The venue is necessary to accommodate music rehearsals and performances displaced by other events and performances at the Walton Arts Center, which operates in a partnership with the university. The 20-year-old arts center is operating past capacity and has been looking at expansion plans since at least 2008.
“There’s not enough days on the calendar for us to have all we want here in the Walton Arts Center,” UA Chancellor G. David Gearhart said Tuesday (Feb. 21) during a joint meeting of board members from the Walton Arts Center Council and the Walton Arts Center Foundation Inc.
“We could use a venue every day,” he said. The old men’s gym, which Gearhart called “iconic,” is located between Silas Hunt Hall and the student union on campus.
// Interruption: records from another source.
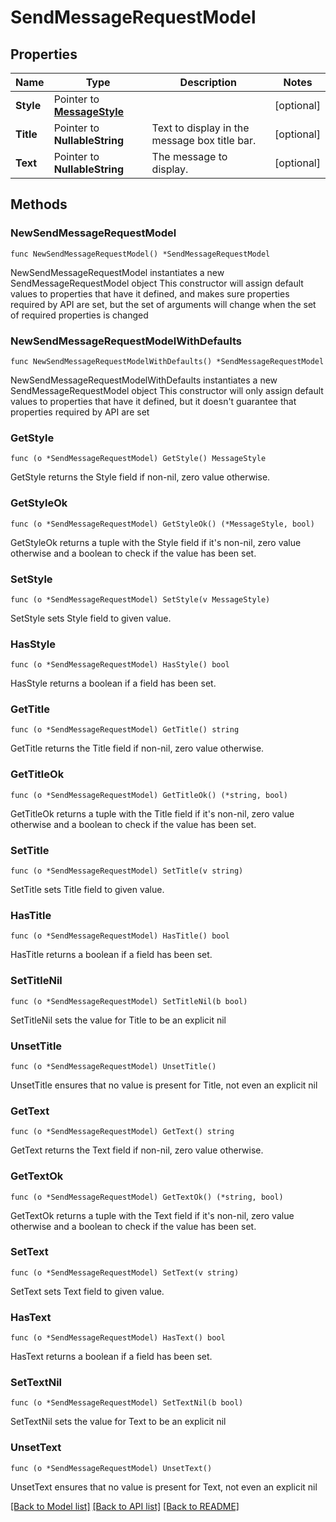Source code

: # SendMessageRequestModel

## Properties

Name | Type | Description | Notes
------------ | ------------- | ------------- | -------------
**Style** | Pointer to [**MessageStyle**](MessageStyle.md) |  | [optional] 
**Title** | Pointer to **NullableString** | Text to display in the message box title bar. | [optional] 
**Text** | Pointer to **NullableString** | The message to display. | [optional] 

## Methods

### NewSendMessageRequestModel

`func NewSendMessageRequestModel() *SendMessageRequestModel`

NewSendMessageRequestModel instantiates a new SendMessageRequestModel object
This constructor will assign default values to properties that have it defined,
and makes sure properties required by API are set, but the set of arguments
will change when the set of required properties is changed

### NewSendMessageRequestModelWithDefaults

`func NewSendMessageRequestModelWithDefaults() *SendMessageRequestModel`

NewSendMessageRequestModelWithDefaults instantiates a new SendMessageRequestModel object
This constructor will only assign default values to properties that have it defined,
but it doesn't guarantee that properties required by API are set

### GetStyle

`func (o *SendMessageRequestModel) GetStyle() MessageStyle`

GetStyle returns the Style field if non-nil, zero value otherwise.

### GetStyleOk

`func (o *SendMessageRequestModel) GetStyleOk() (*MessageStyle, bool)`

GetStyleOk returns a tuple with the Style field if it's non-nil, zero value otherwise
and a boolean to check if the value has been set.

### SetStyle

`func (o *SendMessageRequestModel) SetStyle(v MessageStyle)`

SetStyle sets Style field to given value.

### HasStyle

`func (o *SendMessageRequestModel) HasStyle() bool`

HasStyle returns a boolean if a field has been set.

### GetTitle

`func (o *SendMessageRequestModel) GetTitle() string`

GetTitle returns the Title field if non-nil, zero value otherwise.

### GetTitleOk

`func (o *SendMessageRequestModel) GetTitleOk() (*string, bool)`

GetTitleOk returns a tuple with the Title field if it's non-nil, zero value otherwise
and a boolean to check if the value has been set.

### SetTitle

`func (o *SendMessageRequestModel) SetTitle(v string)`

SetTitle sets Title field to given value.

### HasTitle

`func (o *SendMessageRequestModel) HasTitle() bool`

HasTitle returns a boolean if a field has been set.

### SetTitleNil

`func (o *SendMessageRequestModel) SetTitleNil(b bool)`

 SetTitleNil sets the value for Title to be an explicit nil

### UnsetTitle
`func (o *SendMessageRequestModel) UnsetTitle()`

UnsetTitle ensures that no value is present for Title, not even an explicit nil
### GetText

`func (o *SendMessageRequestModel) GetText() string`

GetText returns the Text field if non-nil, zero value otherwise.

### GetTextOk

`func (o *SendMessageRequestModel) GetTextOk() (*string, bool)`

GetTextOk returns a tuple with the Text field if it's non-nil, zero value otherwise
and a boolean to check if the value has been set.

### SetText

`func (o *SendMessageRequestModel) SetText(v string)`

SetText sets Text field to given value.

### HasText

`func (o *SendMessageRequestModel) HasText() bool`

HasText returns a boolean if a field has been set.

### SetTextNil

`func (o *SendMessageRequestModel) SetTextNil(b bool)`

 SetTextNil sets the value for Text to be an explicit nil

### UnsetText
`func (o *SendMessageRequestModel) UnsetText()`

UnsetText ensures that no value is present for Text, not even an explicit nil

[[Back to Model list]](../README.md#documentation-for-models) [[Back to API list]](../README.md#documentation-for-api-endpoints) [[Back to README]](../README.md)


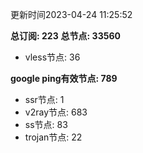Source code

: 更新时间2023-04-24 11:25:52

**总订阅: 223**
**总节点: 33560**
- vless节点: 36

**google ping有效节点: 789**
- ssr节点: 1
- v2ray节点: 683
- ss节点: 83
- trojan节点: 22
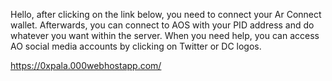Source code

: Hello, after clicking on the link below, you need to connect your Ar Connect wallet. Afterwards, you can connect to AOS with your PID address and do whatever you want within the server. When you need help, you can access AO social media accounts by clicking on Twitter or DC logos.

https://0xpala.000webhostapp.com/
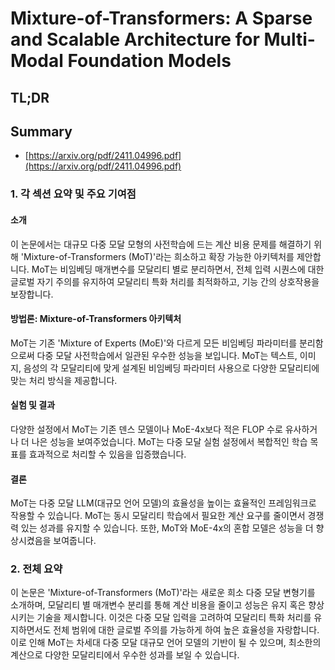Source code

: # Mixture-of-Transformers: A Sparse and Scalable Architecture for Multi-Modal Foundation Models
## TL;DR
## Summary
- [https://arxiv.org/pdf/2411.04996.pdf](https://arxiv.org/pdf/2411.04996.pdf)

### 1. 각 섹션 요약 및 주요 기여점

#### 소개
이 논문에서는 대규모 다중 모달 모형의 사전학습에 드는 계산 비용 문제를 해결하기 위해 'Mixture-of-Transformers (MoT)'라는 희소하고 확장 가능한 아키텍처를 제안합니다. MoT는 비임베딩 매개변수를 모달리티 별로 분리하면서, 전체 입력 시퀀스에 대한 글로벌 자기 주의를 유지하여 모달리티 특화 처리를 최적화하고, 기능 간의 상호작용을 보장합니다.

#### 방법론: Mixture-of-Transformers 아키텍처
MoT는 기존 'Mixture of Experts (MoE)'와 다르게 모든 비임베딩 파라미터를 분리함으로써 다중 모달 사전학습에서 일관된 우수한 성능을 보입니다. MoT는 텍스트, 이미지, 음성의 각 모달리티에 맞게 설계된 비임베딩 파라미터 사용으로 다양한 모달리티에 맞는 처리 방식을 제공합니다.

#### 실험 및 결과
다양한 설정에서 MoT는 기존 덴스 모델이나 MoE-4x보다 적은 FLOP 수로 유사하거나 더 나은 성능을 보여주었습니다. MoT는 다중 모달 실험 설정에서 복합적인 학습 목표를 효과적으로 처리할 수 있음을 입증했습니다.

#### 결론
MoT는 다중 모달 LLM(대규모 언어 모델)의 효율성을 높이는 효율적인 프레임워크로 작용할 수 있습니다. MoT는 동시 모달리티 학습에서 필요한 계산 요구를 줄이면서 경쟁력 있는 성과를 유지할 수 있습니다. 또한, MoT와 MoE-4x의 혼합 모델은 성능을 더 향상시켰음을 보여줍니다.

### 2. 전체 요약
이 논문은 'Mixture-of-Transformers (MoT)'라는 새로운 희소 다중 모달 변형기를 소개하며, 모달리티 별 매개변수 분리를 통해 계산 비용을 줄이고 성능은 유지 혹은 향상시키는 기술을 제시합니다. 이것은 다중 모달 입력을 고려하여 모달리티 특화 처리를 유지하면서도 전체 범위에 대한 글로벌 주의를 가능하게 하여 높은 효율성을 자랑합니다. 이로 인해 MoT는 차세대 다중 모달 대규모 언어 모델의 기반이 될 수 있으며, 최소한의 계산으로 다양한 모달리티에서 우수한 성과를 보일 수 있습니다.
Gearhart said the UA has simply outgrown its only existing performance arts facility, Stella Boyle Smith Concert Hall, which holds just 300. It was built 60 years ago, when enrollment was about 5,000, a fraction of what it is today.
The renovated venue would include a balcony overlooking the stage and a large lobby for entertaining.
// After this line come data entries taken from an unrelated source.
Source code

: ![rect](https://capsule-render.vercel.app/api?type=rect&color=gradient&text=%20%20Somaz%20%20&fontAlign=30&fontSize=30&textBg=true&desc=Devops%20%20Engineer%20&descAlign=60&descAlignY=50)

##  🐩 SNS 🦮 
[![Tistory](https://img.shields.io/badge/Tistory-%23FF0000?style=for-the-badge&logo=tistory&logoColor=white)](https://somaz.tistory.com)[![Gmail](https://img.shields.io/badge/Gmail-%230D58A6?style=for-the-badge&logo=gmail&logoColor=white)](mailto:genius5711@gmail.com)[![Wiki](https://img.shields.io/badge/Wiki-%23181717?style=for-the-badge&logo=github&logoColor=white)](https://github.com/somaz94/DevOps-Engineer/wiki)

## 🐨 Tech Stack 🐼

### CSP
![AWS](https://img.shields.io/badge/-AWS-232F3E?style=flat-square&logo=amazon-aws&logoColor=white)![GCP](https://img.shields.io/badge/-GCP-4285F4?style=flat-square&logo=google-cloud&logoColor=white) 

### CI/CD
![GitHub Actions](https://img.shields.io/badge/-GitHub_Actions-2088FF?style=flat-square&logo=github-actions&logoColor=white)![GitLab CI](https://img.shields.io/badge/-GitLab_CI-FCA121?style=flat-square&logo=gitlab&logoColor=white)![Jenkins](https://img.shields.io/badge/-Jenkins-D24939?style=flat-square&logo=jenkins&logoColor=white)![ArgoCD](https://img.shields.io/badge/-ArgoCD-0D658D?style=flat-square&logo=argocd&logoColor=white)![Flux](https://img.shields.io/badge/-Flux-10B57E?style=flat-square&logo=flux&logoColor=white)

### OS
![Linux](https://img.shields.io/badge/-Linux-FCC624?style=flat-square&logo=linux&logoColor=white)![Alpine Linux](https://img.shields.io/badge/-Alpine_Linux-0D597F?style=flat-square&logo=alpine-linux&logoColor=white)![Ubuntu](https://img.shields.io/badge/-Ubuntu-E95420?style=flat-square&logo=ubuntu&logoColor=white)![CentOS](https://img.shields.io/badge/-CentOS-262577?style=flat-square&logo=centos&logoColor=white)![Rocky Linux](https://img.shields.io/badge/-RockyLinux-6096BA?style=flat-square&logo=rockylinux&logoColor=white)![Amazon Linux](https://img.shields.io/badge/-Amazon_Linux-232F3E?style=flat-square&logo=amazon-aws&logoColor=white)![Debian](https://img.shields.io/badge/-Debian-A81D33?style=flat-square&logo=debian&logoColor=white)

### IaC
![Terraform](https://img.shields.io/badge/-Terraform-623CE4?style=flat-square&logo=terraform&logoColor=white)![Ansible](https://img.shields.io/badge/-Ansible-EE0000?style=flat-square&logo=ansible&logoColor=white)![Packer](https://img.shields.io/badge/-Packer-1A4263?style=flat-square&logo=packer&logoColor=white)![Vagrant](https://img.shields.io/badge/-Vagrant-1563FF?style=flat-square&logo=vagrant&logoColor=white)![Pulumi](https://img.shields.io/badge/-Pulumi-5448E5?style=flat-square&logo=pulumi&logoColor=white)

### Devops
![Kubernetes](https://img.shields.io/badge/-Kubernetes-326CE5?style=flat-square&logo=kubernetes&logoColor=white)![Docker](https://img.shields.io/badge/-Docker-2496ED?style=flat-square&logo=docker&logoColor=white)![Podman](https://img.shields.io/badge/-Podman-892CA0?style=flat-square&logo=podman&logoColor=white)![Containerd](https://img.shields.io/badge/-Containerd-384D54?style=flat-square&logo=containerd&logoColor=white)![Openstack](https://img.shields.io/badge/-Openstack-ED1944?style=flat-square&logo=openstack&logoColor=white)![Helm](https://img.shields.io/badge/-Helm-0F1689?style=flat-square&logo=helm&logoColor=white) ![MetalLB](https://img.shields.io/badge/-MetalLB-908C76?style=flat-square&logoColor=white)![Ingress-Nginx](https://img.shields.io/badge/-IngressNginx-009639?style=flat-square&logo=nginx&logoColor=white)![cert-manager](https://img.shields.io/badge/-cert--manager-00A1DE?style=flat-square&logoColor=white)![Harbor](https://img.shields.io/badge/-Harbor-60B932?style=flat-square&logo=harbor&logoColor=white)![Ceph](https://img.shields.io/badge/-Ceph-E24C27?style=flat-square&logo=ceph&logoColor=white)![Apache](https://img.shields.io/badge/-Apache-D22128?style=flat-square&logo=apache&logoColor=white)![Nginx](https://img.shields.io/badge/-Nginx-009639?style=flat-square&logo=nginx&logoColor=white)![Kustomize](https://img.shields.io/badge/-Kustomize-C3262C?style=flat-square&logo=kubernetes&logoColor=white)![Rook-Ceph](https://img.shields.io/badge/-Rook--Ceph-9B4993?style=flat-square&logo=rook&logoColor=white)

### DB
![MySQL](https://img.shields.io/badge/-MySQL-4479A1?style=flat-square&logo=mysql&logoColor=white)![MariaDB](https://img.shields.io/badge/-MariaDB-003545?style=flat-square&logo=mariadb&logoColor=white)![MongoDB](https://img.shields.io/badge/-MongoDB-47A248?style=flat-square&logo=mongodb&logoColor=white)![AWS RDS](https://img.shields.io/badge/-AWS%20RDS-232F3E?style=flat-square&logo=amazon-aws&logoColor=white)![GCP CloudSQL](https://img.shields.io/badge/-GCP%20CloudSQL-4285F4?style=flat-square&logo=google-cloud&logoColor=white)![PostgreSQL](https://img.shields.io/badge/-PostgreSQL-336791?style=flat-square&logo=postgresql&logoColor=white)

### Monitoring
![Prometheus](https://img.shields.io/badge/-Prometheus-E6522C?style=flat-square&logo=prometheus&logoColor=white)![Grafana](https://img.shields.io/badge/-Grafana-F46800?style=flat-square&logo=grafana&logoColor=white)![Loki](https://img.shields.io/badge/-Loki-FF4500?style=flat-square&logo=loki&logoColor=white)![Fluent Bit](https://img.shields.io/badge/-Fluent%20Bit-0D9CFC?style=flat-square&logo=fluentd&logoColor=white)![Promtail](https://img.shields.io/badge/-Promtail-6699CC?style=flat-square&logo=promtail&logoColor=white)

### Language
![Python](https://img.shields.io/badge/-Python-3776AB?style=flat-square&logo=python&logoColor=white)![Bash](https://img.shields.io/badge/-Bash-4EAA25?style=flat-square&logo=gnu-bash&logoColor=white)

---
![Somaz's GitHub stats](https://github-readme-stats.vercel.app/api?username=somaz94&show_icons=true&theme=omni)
“It wouldn’t be Carnegie (Hall) — not much is — but it could be a very nice concert hall,” Gearhart added.
To convert the building is expected to cost between $15 million to $20 million and would take 1 to 2 years to complete. Development officials have already been talking quietly to potential donors. The idea would require approval by the UA Board of Trustees before further action.
The university’s proposal alters the Walton Arts Center’s plans to build a venue of the same size in Fayetteville. The 600-seater was part of an overall expansion plan that also includes building a new 2,000-seat performance hall and accompanying 200-seat education center in Bentonville, as well as extensively renovating the existing center on Dickson Street.
On Tuesday, Bob Shook with theater-planning consultants Schuler Shook and Sean Ryan with Venue Cost Consulting presented the two boards with their estimates for building the new and renovating the old. Even without the 600-seat performance venue in Fayetteville, the cost would be $200.7 million, which includes a $20 million endowment. Cost to build the new venue in Bentonville was estimated at $160.1 million, though the pricetag does not include the cost of the land.
Walton Arts Center president and CEO Peter Lane said the center’s leadership is far from finding a site, though the goal is to be as close to downtown Bentonville as possible.
“We’ll have more clarity over the next year,” Lane said.
While researching the need and cost for the Walton Arts Center’s new digs, Shook said his team gathered input last summer from a wide range of stakeholders, such as the center’s staff, arts organizations, performing arts companies such as TheatreSquared, Wal-Mart and its suppliers, nonprofits, and event planners.
Amenities of the new Bentonville facility would include the aforementioned 200-seat education theater, a main stage and one or two balconies, main-floor seating that could convert to a flat floor with seating for 1,300 people; a multipurpose room for 30 people, a lobby with space for a donor lounge large enough for 100 people, an office, a gallery and back-of-house support, which includes dressing rooms, storage and backstage space.
Shook said the Bentonville venue could be used by Wal-Mart to hold its Saturday morning top management meetings.
A 2008 study by another firm recommended that the Benton County performance hall includes at least 2,200 seats, though Shook shook his head at the notion. Costs rise significantly and intimacy is sacrificed when the 2,000-seat mark is broached, he said.
“It’s possible to build a building too big,” Shook said. “We want to make sure we have just the right capacity.”
Renovations to the existing arts center are expected to cost $20.6 million with most of the work being done to the main lobby/front of house and the back of house. Shook suggests nearly doubling the size of the lobby to ease the flow of patrons at major events and for additional rental space for special events.
When the center was built, Shook said, some shortcuts were taken in regard to the size of the backstage and storage areas. As a result, Starr Theater is treated more like a backstage area and is underutilized.
Sprucing up the Dickson Street center is important, Shook said.
“We don’t want this to be the poor cousin while the new performance hall gets built up in Bentonville.”
Improvements to the Fayetteville campus of the Walton Arts Center could be finished as early as 2016 and the new facilities at the yet-to-be-determined Bentonville site are forecast to open in 2018. Webb Management, a third consulting team that did not attend the meeting, estimates that the center will operate in a deficit for the two years before and two years after the Bentonville venue opens, then be back in the black by 2021.
Lane said it was typical of what happens when a center builds a new hall.
“You can’t come out of the gate and hit home runs,” he said.